Much of his happiness had to do with the existence of a mushroom species that apparently only grew in this particular mountain, thriving in large swaths next to the shimmering opals deep within the cavernous tunnels, away from the major mining veins. These mushrooms were considered a delicacy in dwarven cuisine when chopped and roasted with game meats. It was by pure accident that Bilbo had made the discovery that once boiled and strained, these mushrooms could be used as a dairy replacement to make an incredibly delectable cheese that blew one’s tastebuds straight into the heavens. In fact, the first time the hobbit had tried his new food creation, he had passed out from the sheer delight of the cheese on his tastebuds. The multi-layered textures, odours and tastes of this creamy and dense concoction melded together into an oral sensation that transcended any prior food experiences, instantly overwhelmed all his senses and hijacked the conscious and the subconscious into a temporary all-out bliss. Not only that, but the appearance of the cheese also tempted at its infinite pleasures with its subtly shifting semi-fluid body, at times shimmering and glowing not unlike the opals from where the nutrients had been drawn during the maturation of the wondrous mushrooms.

It was one of Bilbo's proudest moments when he named the cheese in honour of his heritage, the Belladonna Cheese.

Sadly though, the dwarves did not seem to agree with his opinion of the Belladonna Cheese. Or rather, they might have if they had been willing to go near the cheese: it was inexplicable but painfully obvious that its smell was not something dwarven noses appreciated. Bilbo only had to take out a piece of it from his pantry to find that those stout proud warriors would clear the area within seconds. Thorin had managed to pass out from the fumes of the cheese one evening which had Bilbo loudly declare him a drama queen to the delight of the entire company and the king’s sister Dis. The dwarven king had since insisted on carrying mithril nose plugs with him at all times, refusing to enter Bilbo’s apartment without holding the plugs ready in his hands. Everyone else including the usually foolhardy nephews bolted from the hobbit whenever he announced his intent to produce a new batch - which was most typucally on a Wednesday evening. It was a very frustrating matter for Bilbo who knew that the dwarves would actually enjoy the cheese if given a chance, only because Bombur had been brave enough to try and promptly declared it his favourite food - despite the 'awfully atrocious rotten heap of garbage' smell.

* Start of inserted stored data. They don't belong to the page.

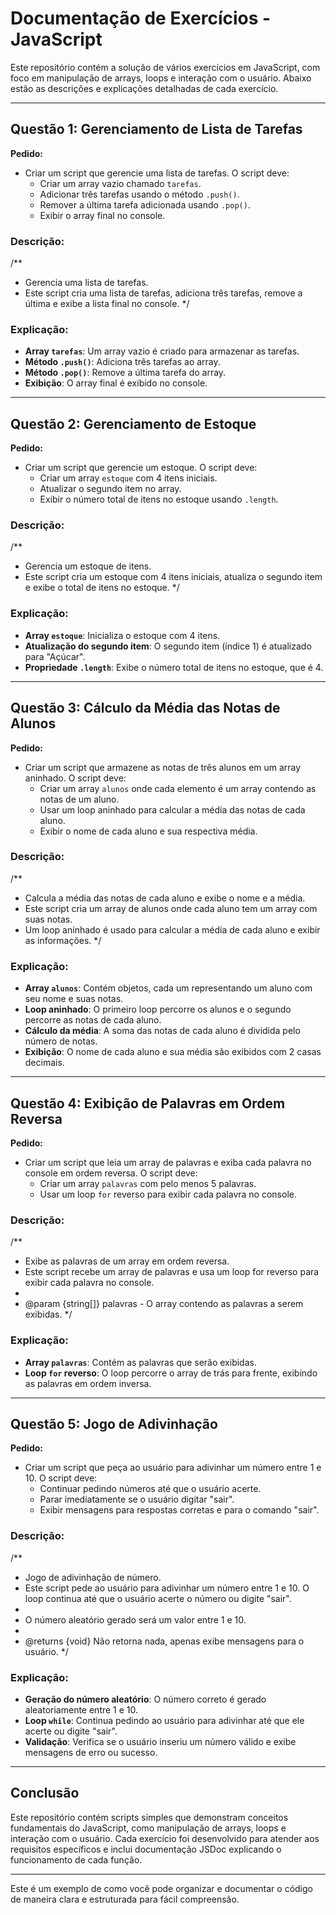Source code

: # Documentação de Exercícios - JavaScript

Este repositório contém a solução de vários exercícios em JavaScript, com foco em manipulação de arrays, loops e interação com o usuário. Abaixo estão as descrições e explicações detalhadas de cada exercício.

---

## Questão 1: Gerenciamento de Lista de Tarefas

**Pedido:**
- Criar um script que gerencie uma lista de tarefas. O script deve:
  - Criar um array vazio chamado `tarefas`.
  - Adicionar três tarefas usando o método `.push()`.
  - Remover a última tarefa adicionada usando `.pop()`.
  - Exibir o array final no console.

### Descrição:
/**
 * Gerencia uma lista de tarefas.
 * Este script cria uma lista de tarefas, adiciona três tarefas, remove a última e exibe a lista final no console.
 */

### Explicação:
- **Array `tarefas`**: Um array vazio é criado para armazenar as tarefas.
- **Método `.push()`**: Adiciona três tarefas ao array.
- **Método `.pop()`**: Remove a última tarefa do array.
- **Exibição**: O array final é exibido no console.

---

## Questão 2: Gerenciamento de Estoque

**Pedido:**
- Criar um script que gerencie um estoque. O script deve:
  - Criar um array `estoque` com 4 itens iniciais.
  - Atualizar o segundo item no array.
  - Exibir o número total de itens no estoque usando `.length`.

### Descrição:
/**
 * Gerencia um estoque de itens.
 * Este script cria um estoque com 4 itens iniciais, atualiza o segundo item e exibe o total de itens no estoque.
*/

### Explicação:
- **Array `estoque`**: Inicializa o estoque com 4 itens.
- **Atualização do segundo item**: O segundo item (índice 1) é atualizado para "Açúcar".
- **Propriedade `.length`**: Exibe o número total de itens no estoque, que é 4.

---

## Questão 3: Cálculo da Média das Notas de Alunos

**Pedido:**
- Criar um script que armazene as notas de três alunos em um array aninhado. O script deve:
  - Criar um array `alunos` onde cada elemento é um array contendo as notas de um aluno.
  - Usar um loop aninhado para calcular a média das notas de cada aluno.
  - Exibir o nome de cada aluno e sua respectiva média.

### Descrição:
/**
 * Calcula a média das notas de cada aluno e exibe o nome e a média.
 * Este script cria um array de alunos onde cada aluno tem um array com suas notas.
 * Um loop aninhado é usado para calcular a média de cada aluno e exibir as informações.
 */

### Explicação:
- **Array `alunos`**: Contém objetos, cada um representando um aluno com seu nome e suas notas.
- **Loop aninhado**: O primeiro loop percorre os alunos e o segundo percorre as notas de cada aluno.
- **Cálculo da média**: A soma das notas de cada aluno é dividida pelo número de notas.
- **Exibição**: O nome de cada aluno e sua média são exibidos com 2 casas decimais.

---

## Questão 4: Exibição de Palavras em Ordem Reversa

**Pedido:**
- Criar um script que leia um array de palavras e exiba cada palavra no console em ordem reversa. O script deve:
  - Criar um array `palavras` com pelo menos 5 palavras.
  - Usar um loop `for` reverso para exibir cada palavra no console.

### Descrição:
/**
 * Exibe as palavras de um array em ordem reversa.
 * Este script recebe um array de palavras e usa um loop for reverso para exibir cada palavra no console.
 *
 * @param {string[]} palavras - O array contendo as palavras a serem exibidas.
 */

### Explicação:
- **Array `palavras`**: Contém as palavras que serão exibidas.
- **Loop `for` reverso**: O loop percorre o array de trás para frente, exibindo as palavras em ordem inversa.

---

## Questão 5: Jogo de Adivinhação

**Pedido:**
- Criar um script que peça ao usuário para adivinhar um número entre 1 e 10. O script deve:
  - Continuar pedindo números até que o usuário acerte.
  - Parar imediatamente se o usuário digitar "sair".
  - Exibir mensagens para respostas corretas e para o comando "sair".

### Descrição:
/**
 * Jogo de adivinhação de número.
 * Este script pede ao usuário para adivinhar um número entre 1 e 10. O loop continua até que o usuário acerte o número ou digite "sair".
 * 
 * O número aleatório gerado será um valor entre 1 e 10.
 * 
 * @returns {void} Não retorna nada, apenas exibe mensagens para o usuário.
 */

### Explicação:
- **Geração do número aleatório**: O número correto é gerado aleatoriamente entre 1 e 10.
- **Loop `while`**: Continua pedindo ao usuário para adivinhar até que ele acerte ou digite "sair".
- **Validação**: Verifica se o usuário inseriu um número válido e exibe mensagens de erro ou sucesso.

---

## Conclusão

Este repositório contém scripts simples que demonstram conceitos fundamentais do JavaScript, como manipulação de arrays, loops e interação com o usuário. Cada exercício foi desenvolvido para atender aos requisitos específicos e inclui documentação JSDoc explicando o funcionamento de cada função.

---

Este é um exemplo de como você pode organizar e documentar o código de maneira clara e estruturada para fácil compreensão.
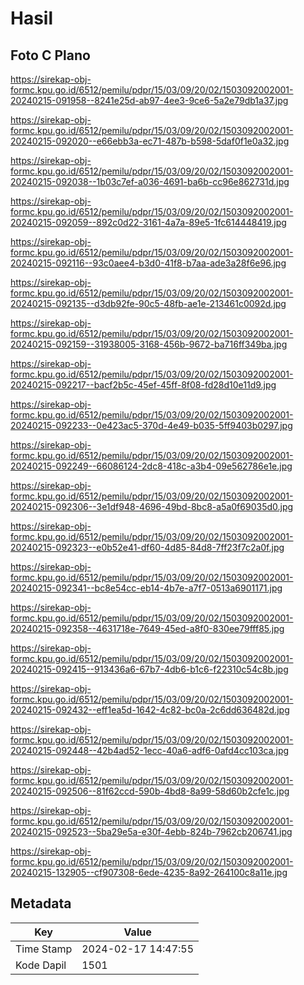 # Hasil

## Foto C Plano

https://sirekap-obj-formc.kpu.go.id/6512/pemilu/pdpr/15/03/09/20/02/1503092002001-20240215-091958--8241e25d-ab97-4ee3-9ce6-5a2e79db1a37.jpg

https://sirekap-obj-formc.kpu.go.id/6512/pemilu/pdpr/15/03/09/20/02/1503092002001-20240215-092020--e66ebb3a-ec71-487b-b598-5daf0f1e0a32.jpg

https://sirekap-obj-formc.kpu.go.id/6512/pemilu/pdpr/15/03/09/20/02/1503092002001-20240215-092038--1b03c7ef-a036-4691-ba6b-cc96e862731d.jpg

https://sirekap-obj-formc.kpu.go.id/6512/pemilu/pdpr/15/03/09/20/02/1503092002001-20240215-092059--892c0d22-3161-4a7a-89e5-1fc614448419.jpg

https://sirekap-obj-formc.kpu.go.id/6512/pemilu/pdpr/15/03/09/20/02/1503092002001-20240215-092116--93c0aee4-b3d0-41f8-b7aa-ade3a28f6e96.jpg

https://sirekap-obj-formc.kpu.go.id/6512/pemilu/pdpr/15/03/09/20/02/1503092002001-20240215-092135--d3db92fe-90c5-48fb-ae1e-213461c0092d.jpg

https://sirekap-obj-formc.kpu.go.id/6512/pemilu/pdpr/15/03/09/20/02/1503092002001-20240215-092159--31938005-3168-456b-9672-ba716ff349ba.jpg

https://sirekap-obj-formc.kpu.go.id/6512/pemilu/pdpr/15/03/09/20/02/1503092002001-20240215-092217--bacf2b5c-45ef-45ff-8f08-fd28d10e11d9.jpg

https://sirekap-obj-formc.kpu.go.id/6512/pemilu/pdpr/15/03/09/20/02/1503092002001-20240215-092233--0e423ac5-370d-4e49-b035-5ff9403b0297.jpg

https://sirekap-obj-formc.kpu.go.id/6512/pemilu/pdpr/15/03/09/20/02/1503092002001-20240215-092249--66086124-2dc8-418c-a3b4-09e562786e1e.jpg

https://sirekap-obj-formc.kpu.go.id/6512/pemilu/pdpr/15/03/09/20/02/1503092002001-20240215-092306--3e1df948-4696-49bd-8bc8-a5a0f69035d0.jpg

https://sirekap-obj-formc.kpu.go.id/6512/pemilu/pdpr/15/03/09/20/02/1503092002001-20240215-092323--e0b52e41-df60-4d85-84d8-7ff23f7c2a0f.jpg

https://sirekap-obj-formc.kpu.go.id/6512/pemilu/pdpr/15/03/09/20/02/1503092002001-20240215-092341--bc8e54cc-eb14-4b7e-a7f7-0513a6901171.jpg

https://sirekap-obj-formc.kpu.go.id/6512/pemilu/pdpr/15/03/09/20/02/1503092002001-20240215-092358--4631718e-7649-45ed-a8f0-830ee79fff85.jpg

https://sirekap-obj-formc.kpu.go.id/6512/pemilu/pdpr/15/03/09/20/02/1503092002001-20240215-092415--913436a6-67b7-4db6-b1c6-f22310c54c8b.jpg

https://sirekap-obj-formc.kpu.go.id/6512/pemilu/pdpr/15/03/09/20/02/1503092002001-20240215-092432--eff1ea5d-1642-4c82-bc0a-2c6dd636482d.jpg

https://sirekap-obj-formc.kpu.go.id/6512/pemilu/pdpr/15/03/09/20/02/1503092002001-20240215-092448--42b4ad52-1ecc-40a6-adf6-0afd4cc103ca.jpg

https://sirekap-obj-formc.kpu.go.id/6512/pemilu/pdpr/15/03/09/20/02/1503092002001-20240215-092506--81f62ccd-590b-4bd8-8a99-58d60b2cfe1c.jpg

https://sirekap-obj-formc.kpu.go.id/6512/pemilu/pdpr/15/03/09/20/02/1503092002001-20240215-092523--5ba29e5a-e30f-4ebb-824b-7962cb206741.jpg

https://sirekap-obj-formc.kpu.go.id/6512/pemilu/pdpr/15/03/09/20/02/1503092002001-20240215-132905--cf907308-6ede-4235-8a92-264100c8a11e.jpg


## Metadata

| Key        | Value               |
| ---------- | ------------------- |
| Time Stamp | 2024-02-17 14:47:55 |
| Kode Dapil | 1501                |




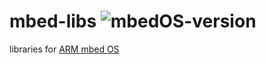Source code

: # mbed-libs ![mbedOS-version](https://img.shields.io/badge/mbedOS-5-blue)
libraries for [ARM mbed OS](https://www.mbed.com/en/platform/mbed-os/)

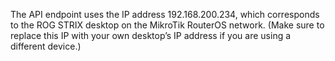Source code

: The API endpoint uses the IP address 192.168.200.234, which corresponds to the ROG STRIX desktop on the MikroTik RouterOS network.
(Make sure to replace this IP with your own desktop’s IP address if you are using a different device.)
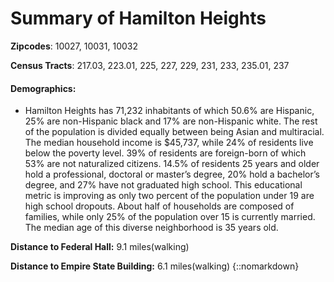 # Summary of Hamilton Heights


**Zipcodes**: 10027, 10031, 10032 


**Census Tracts**: 217.03, 223.01, 225, 227, 229, 231, 233, 235.01, 237

#### Demographics: ####
   * Hamilton Heights has 71,232 inhabitants of which 50.6% are
Hispanic, 25% are non-Hispanic black and 17% are non-Hispanic white. The
rest of the population is divided equally between being Asian and
multiracial. The median household income is $45,737, while 24% of
residents live below the poverty level. 39% of residents are foreign-born of
which 53% are not naturalized citizens. 14.5% of residents 25 years and
older hold a professional, doctoral or master’s degree, 20% hold a bachelor’s
degree, and 27% have not graduated high school. This educational metric is
improving as only two percent of the population under 19 are high school
dropouts. About half of households are composed of families, while only
25% of the population over 15 is currently married. The median age of this
diverse neighborhood is 35 years old.


**Distance to Federal Hall:** 9.1 miles(walking)

**Distance to Empire State Building:** 6.1 miles(walking)
{::nomarkdown}

<!-- HTML CODE-->

<script> {"type":"FeatureCollection","features":[{"type":"Feature","properties":{},"geometry":{"type":"Polygon","coordinates":[[[-73.95878076553345,40.82159584012996],[-73.94798755645752,40.81708962380358],[-73.9448493719101,40.82395843662617],[-73.94326686859131,40.8261423427228],[-73.94136518239975,40.8309036581652],[-73.94919991493225,40.834227852196705],[-73.94970417022705,40.83405738476225],[-73.95036935806274,40.83413855978569],[-73.9548110961914,40.82816381252365],[-73.95512223243713,40.82671875203862],[-73.95878076553345,40.82159584012996]]]}},{"type":"Feature","properties":{"stroke":"#ee352e","stroke-width":5,"stroke-opacity":1},"geometry":{"type":"LineString","coordinates":[[-73.95515441894531,40.82008162320874],[-73.94584983587265,40.83280727685025]]}},{"type":"Feature","properties":{"stroke":"#0039a6","stroke-width":5,"stroke-opacity":1},"geometry":{"type":"LineString","coordinates":[[-73.94800901412964,40.8171038330749],[-73.94480645656585,40.82399294127792],[-73.94332319498061,40.82602665433388],[-73.94137054681778,40.83091989395008]]}},{"type":"Feature","properties":{"stroke":"#ff6319","stroke-width":5,"stroke-opacity":1},"geometry":{"type":"LineString","coordinates":[[-73.94244879484176,40.82718758831547],[-73.94475817680359,40.824031505279215],[-73.94799560308455,40.81708150421861]]}},{"type":"Feature","properties":{"marker-color":"#00FF00","marker-size":"medium","marker-symbol":""},"geometry":{"type":"Point","coordinates":[-73.95135641098022,40.83096454233806]}},{"type":"Feature","properties":{"marker-color":"#00FF00","marker-size":"medium","marker-symbol":""},"geometry":{"type":"Point","coordinates":[-73.9457184076309,40.83264492344398]}},{"type":"Feature","properties":{"marker-color":"#FFFF00","marker-size":"medium","marker-symbol":""},"geometry":{"type":"Point","coordinates":[-73.9495700597763,40.832754512036814]}},{"type":"Feature","properties":{"marker-color":"#00FF00","marker-size":"medium","marker-symbol":""},"geometry":{"type":"Point","coordinates":[-73.94142150878906,40.83086712763464]}},{"type":"Feature","properties":{"marker-color":"#FFFF00","marker-size":"medium","marker-symbol":""},"geometry":{"type":"Point","coordinates":[-73.94318908452987,40.831173577572734]}},{"type":"Feature","properties":{"marker-color":"#00FF00","marker-size":"medium","marker-symbol":""},"geometry":{"type":"Point","coordinates":[-73.95046591758728,40.82897563044199]}},{"type":"Feature","properties":{"marker-color":"#FFFF00","marker-size":"medium","marker-symbol":""},"geometry":{"type":"Point","coordinates":[-73.9536952972412,40.82806233458506]}},{"type":"Feature","properties":{"marker-color":"#00FF00","marker-size":"medium","marker-symbol":""},"geometry":{"type":"Point","coordinates":[-73.94799828529358,40.83014057179063]}},{"type":"Feature","properties":{"marker-color":"#FFFF00","marker-size":"medium","marker-symbol":""},"geometry":{"type":"Point","coordinates":[-73.94769251346587,40.82783502343903]}},{"type":"Feature","properties":{"marker-color":"#00FF00","marker-size":"medium","marker-symbol":""},"geometry":{"type":"Point","coordinates":[-73.94233882427215,40.82862654995512]}},{"type":"Feature","properties":{"marker-color":"#FFFF00","marker-size":"medium","marker-symbol":""},"geometry":{"type":"Point","coordinates":[-73.94513368606567,40.828403299843075]}},{"type":"Feature","properties":{"marker-color":"#00FF00","marker-size":"medium","marker-symbol":""},"geometry":{"type":"Point","coordinates":[-73.95493447780609,40.82698665888841]}},{"type":"Feature","properties":{"marker-color":"#FFFF00","marker-size":"medium","marker-symbol":""},"geometry":{"type":"Point","coordinates":[-73.95545482635498,40.82464040759051]}},{"type":"Feature","properties":{"marker-color":"#00FF00","marker-size":"medium","marker-symbol":""},"geometry":{"type":"Point","coordinates":[-73.95060539245605,40.82657465017937]}},{"type":"Feature","properties":{"marker-color":"#FFFF00","marker-size":"medium","marker-symbol":""},"geometry":{"type":"Point","coordinates":[-73.95375967025757,40.82548474287805]}},{"type":"Feature","properties":{"marker-color":"#00FF00","marker-size":"medium","marker-symbol":""},"geometry":{"type":"Point","coordinates":[-73.94668936729431,40.82664162713883]}},{"type":"Feature","properties":{"marker-color":"#FFFF00","marker-size":"medium","marker-symbol":""},"geometry":{"type":"Point","coordinates":[-73.94837915897368,40.824311601036726]}},{"type":"Feature","properties":{"marker-color":"#00FF00","marker-size":"medium","marker-symbol":""},"geometry":{"type":"Point","coordinates":[-73.9435350894928,40.82585819544179]}},{"type":"Feature","properties":{"marker-color":"#FFFF00","marker-size":"medium","marker-symbol":""},"geometry":{"type":"Point","coordinates":[-73.94424319267273,40.827209913769785]}},{"type":"Feature","properties":{"marker-color":"#00FF00","marker-size":"medium","marker-symbol":""},"geometry":{"type":"Point","coordinates":[-73.95732164382933,40.821153351360515]}},{"type":"Feature","properties":{"marker-color":"#FFFF00","marker-size":"medium","marker-symbol":""},"geometry":{"type":"Point","coordinates":[-73.95757913589477,40.82317903265148]}},{"type":"Feature","properties":{"marker-color":"#00FF00","marker-size":"medium","marker-symbol":""},"geometry":{"type":"Point","coordinates":[-73.95438194274901,40.82144157832533]}},{"type":"Feature","properties":{"marker-color":"#FFFF00","marker-size":"medium","marker-symbol":""},"geometry":{"type":"Point","coordinates":[-73.95150661468506,40.82280556500104]}},{"type":"Feature","properties":{"marker-color":"#00FF00","marker-size":"medium","marker-symbol":""},"geometry":{"type":"Point","coordinates":[-73.94930720329284,40.822732494997354]}},{"type":"Feature","properties":{"marker-color":"#FFFF00","marker-size":"medium","marker-symbol":""},"geometry":{"type":"Point","coordinates":[-73.94769787788391,40.82352002301742]}},{"type":"Feature","properties":{"marker-color":"#00FF00","marker-size":"medium","marker-symbol":""},"geometry":{"type":"Point","coordinates":[-73.94503712654114,40.823698636318994]}},{"type":"Feature","properties":{"marker-color":"#FFFF00","marker-size":"medium","marker-symbol":""},"geometry":{"type":"Point","coordinates":[-73.9461100101471,40.82131167336945]}},{"type":"Feature","properties":{"marker-color":"#00FF00","marker-size":"medium","marker-symbol":""},"geometry":{"type":"Point","coordinates":[-73.95528316497803,40.820158755737346]}},{"type":"Feature","properties":{"marker-color":"#00FF00","marker-size":"medium","marker-symbol":""},"geometry":{"type":"Point","coordinates":[-73.95070195198059,40.81842122229385]}},{"type":"Feature","properties":{"marker-color":"#FFFF00","marker-size":"medium","marker-symbol":""},"geometry":{"type":"Point","coordinates":[-73.95328760147095,40.82031302052546]}},{"type":"Feature","properties":{"marker-color":"#00FF00","marker-size":"medium","marker-symbol":""},"geometry":{"type":"Point","coordinates":[-73.94802242517471,40.81715661034173]}},{"type":"Feature","properties":{"marker-color":"#FFFF00","marker-size":"medium","marker-symbol":""},"geometry":{"type":"Point","coordinates":[-73.94859373569488,40.82001058001093]}}]}
</script>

Bilbo could not explain how his lovely cheese could provoke such dastardly reactions from the inhabitants under the mountain. His cheese received quite the opposite reception at the annual Dale Cheese Festival - it handily won first prize the first time he entered the cheese judging contest, and he could barely keep up with the weekly orders that came from the nearby human settlement and increasingly also from other towns and cities. Even Thranduil had recently put in a standing order with the hobbit, declaring it to be a revelation with his favourite wine, and he had cackled with glee when he saw Thorin and his delegates gag upon being presented with said cheese and wine during the latest round of trade negotiations. Bilbo had stalked out of the banquet hall in a huff, and it had taken the dwarven king a straight week of nose-to-the-floor groveling before he was allowed to enter his hobbit’s abode again.